Heterogeneous structure of the lithosphere in the Black Sea from a multidisciplinary analysis of geophysical fields

Magnetic, gravity, geothermal, seismic and tomographic data from the lithosphere were first jointly examined. A multidisciplinary interpretation has resulted in a new and consistent model for lithospheric density, magnetic, thermal and velocity heterogeneities. Faults of different orders for the crystalline crust have been mapped in details. Large deep fault zones were recognized. Among them is the most prominent Odessa-Sinop-Ordu (OSO) fault zone, which played a key role in the opening and development of the Black Sea Depression. A fundamental difference was revealed between the crustal and mantle structure and geophysical parameters of the Western Black Sea Basin (WBSB) and Eastern Black Sea Basin (EBSB).
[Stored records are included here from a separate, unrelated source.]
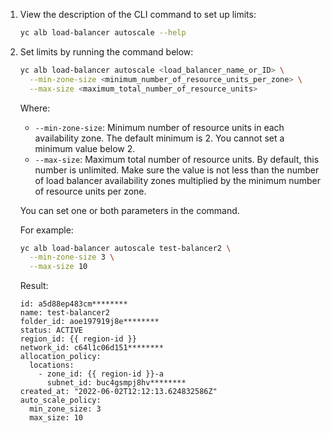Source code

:1. View the description of the CLI command to set up limits:

   ```bash
   yc alb load-balancer autoscale --help
   ```

1. Set limits by running the command below:

   ```bash
   yc alb load-balancer autoscale <load_balancer_name_or_ID> \
     --min-zone-size <minimum_number_of_resource_units_per_zone> \
     --max-size <maximum_total_number_of_resource_units>
   ```

   Where:

   * `--min-zone-size`: Minimum number of resource units in each availability zone. The default minimum is 2. You cannot set a minimum value below 2.
   * `--max-size`: Maximum total number of resource units. By default, this number is unlimited. Make sure the value is not less than the number of load balancer availability zones multiplied by the minimum number of resource units per zone.

   You can set one or both parameters in the command.

   For example:

   ```bash
   yc alb load-balancer autoscale test-balancer2 \
     --min-zone-size 3 \
     --max-size 10
   ```

   Result:

   ```text
   id: a5d88ep483cm********
   name: test-balancer2
   folder_id: aoe197919j8e********
   status: ACTIVE
   region_id: {{ region-id }}
   network_id: c64l1c06d151********
   allocation_policy:
     locations:
       - zone_id: {{ region-id }}-a
         subnet_id: buc4gsmpj8hv********
   created_at: "2022-06-02T12:12:13.624832586Z"
   auto_scale_policy:
     min_zone_size: 3
     max_size: 10
   ```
These dissimilarities are in the size of «non-granitic» crust, pattern and intensity of heat flow, topography of the lower boundary of the thermal lithosphere, mantle seismic velocity and structure of magnetic and residual gravity anomalies. Based on new information it was demonstrated that the WBSB and EBSB were diachronously formed on two large distinct continental blocks with independent post-rift development of the sub-basins. The rifting of the western sub-basin commenced earlier than that of the eastern one. The EBSB is characterized by younger thermal activity than the WBSB and consequently it was stabilized later. The Mid Black Sea High (MBSH) is not a single tectonic unit but is formed by two ridges of various crystalline crustal structure and age shifted relative to each other by the faults of the OSO zone.